Aristote veut dire qu’ il y a des esclaves par nature ; et ce qu’il dit ne le prouve guère. Je crois que, s’ il y en a de tels, ce sont ceux dont je viens de parler. Mais, comme tous les hommes naissent égaux, il faut dire que l’esclavage est contre la nature, quoique, dans certains pays il soit fondé sur la raison naturelle, etc., etc. »

Bon, admettons que cela ne soit pas politiquement correct, et que tout cela, lié à sa théorie des climats, ne fait pas de lui un militant très ferme de l’anti-esclavagisme. Cela ne fait pas de lui non plus un raciste ni un esclavagiste (il dit clairement que l’esclavage est « contre la nature »). La « raison naturelle » qu’il évoque ici n’a rien à voir avec la couleur de la peau, mais avec la naturelle – et supposée – faiblesse de la volonté dans des climats hostiles. Mais de là à fonder sur cette phrase une déconstruction totale de la pensée de Montesquieu, cela est un peu fort. Si ce texte était une sorte de Bible, il serait plus facile de se baser dessus pour interdire l’esclavage où que ce soit, que pour l’introduire ou le faire perdurer.

Pour corser le tout, dans une note de bas de page, Miller dit que Voltaire critique Montesquieu, alors qu’il en fait l’éloge. C’est donc une habitude, chez les critiques des Cultural studies, de mentir ou de déformer la réalité ? Miller cite Voltaire dans son « Commentaire de L’Esprit des lois » : « Si quelqu’un a jamais combattu pour rendre aux esclaves de toute espèce le droit de la nature, la liberté, c’est assurément Montesquieu ». Or, le terme « jamais » dans cette phrase n’a pas le sens négatif de never, mais celui positif de « déjà » (pour le dire autrement : si quelqu’un, au grand jamais, a lutté pour eux, c’est lui. Si un homme a déjà lutté pour eux, c’est lui.) Donc, basé sur cette citation, il est inexact de dire que Voltaire ait « jamais » critiqué Montesquieu.
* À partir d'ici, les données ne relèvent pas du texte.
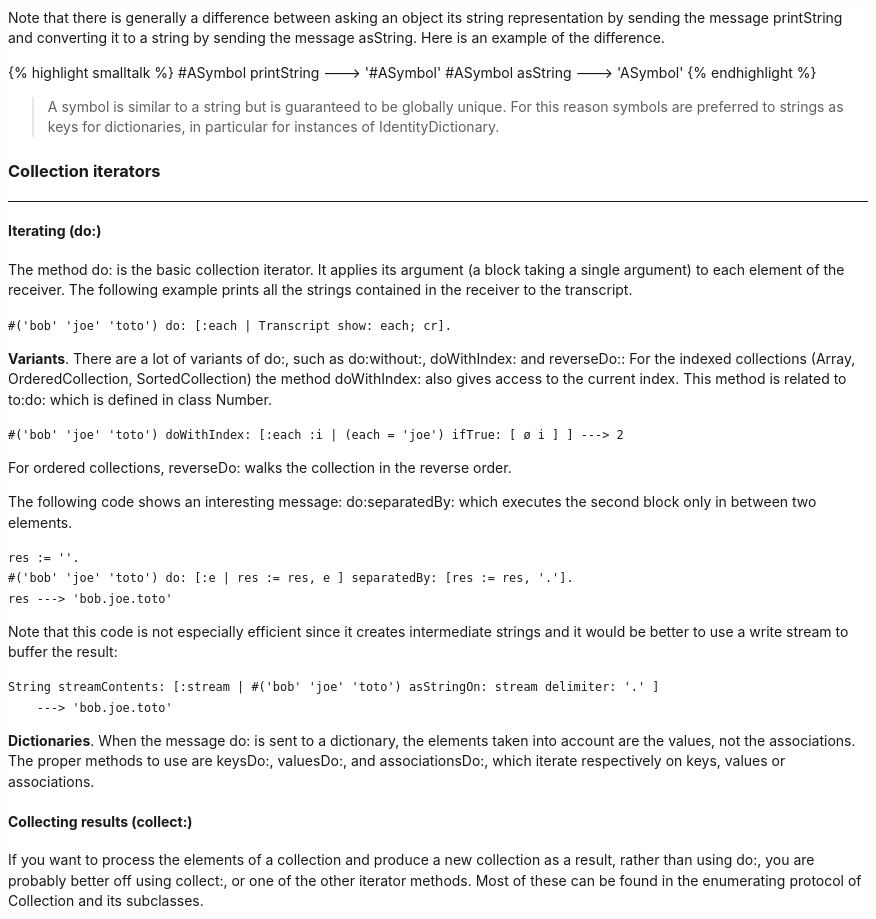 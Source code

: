 Note that there is generally a difference between asking an object its string representation by sending the message printString and converting it to a string by sending the message asString. Here is an example of the difference.

{% highlight smalltalk %}
#ASymbol printString ---> '#ASymbol'
#ASymbol asString ---> 'ASymbol'
{% endhighlight %}

> A symbol is similar to a string but is guaranteed to be globally unique. For this reason symbols are preferred to strings as keys for dictionaries, in particular for instances of IdentityDictionary. 

### Collection iterators
---

#### Iterating (do:)

The method do: is the basic collection iterator. It applies its argument (a block taking a single argument) to each element of the receiver. The following example prints all the strings contained in the receiver to the transcript.

`#('bob' 'joe' 'toto') do: [:each | Transcript show: each; cr].`

**Variants**. There are a lot of variants of do:, such as do:without:, doWithIndex: and reverseDo:: For the indexed collections (Array, OrderedCollection, SortedCollection) the method doWithIndex: also gives access to the current index. This method is related to to:do: which is defined in class Number.

`#('bob' 'joe' 'toto') doWithIndex: [:each :i | (each = 'joe') ifTrue: [ ø i ] ] ---> 2`

For ordered collections, reverseDo: walks the collection in the reverse order.

The following code shows an interesting message: do:separatedBy: which executes the second block only in between two elements.

```
res := ''.
#('bob' 'joe' 'toto') do: [:e | res := res, e ] separatedBy: [res := res, '.'].
res ---> 'bob.joe.toto'
```

Note that this code is not especially efficient since it creates intermediate strings and it would be better to use a write stream to buffer the result:
```
String streamContents: [:stream | #('bob' 'joe' 'toto') asStringOn: stream delimiter: '.' ] 
    ---> 'bob.joe.toto'
```

**Dictionaries**. When the message do: is sent to a dictionary, the elements taken into account are the values, not the associations. The proper methods to use are keysDo:, valuesDo:, and associationsDo:, which iterate respectively on keys, values or associations.

#### Collecting results (collect:)

If you want to process the elements of a collection and produce a new collection as a result, rather than using do:, you are probably better off using collect:, or one of the other iterator methods. Most of these can be found in the enumerating protocol of Collection and its subclasses.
Il faut donner des cours de français aux postcolonialistes, c’est une mesure d’urgence.

Bref, on nage dans une véritable semoule, et plus j’avance, plus je lis, plus je sens qu’à cause de cette semoule, des milliers de brillants étudiants anglo-saxons se font de nos classiques une image tellement déplorable qu’ils en seront dégoûtés à vie. Or, comment prendre du plaisir dans la vie, si l’on n’est pas capable de lire les grands auteurs du siècle des Lumières ?

Et comment se former à l’ironie littéraire si l’on ne lit les grands auteurs que par fragments, pour monter des dossiers d’accusation ?

 

 

52 commentaires sur “De l’esclavage des nègres : Montesquieu était-il ironique ?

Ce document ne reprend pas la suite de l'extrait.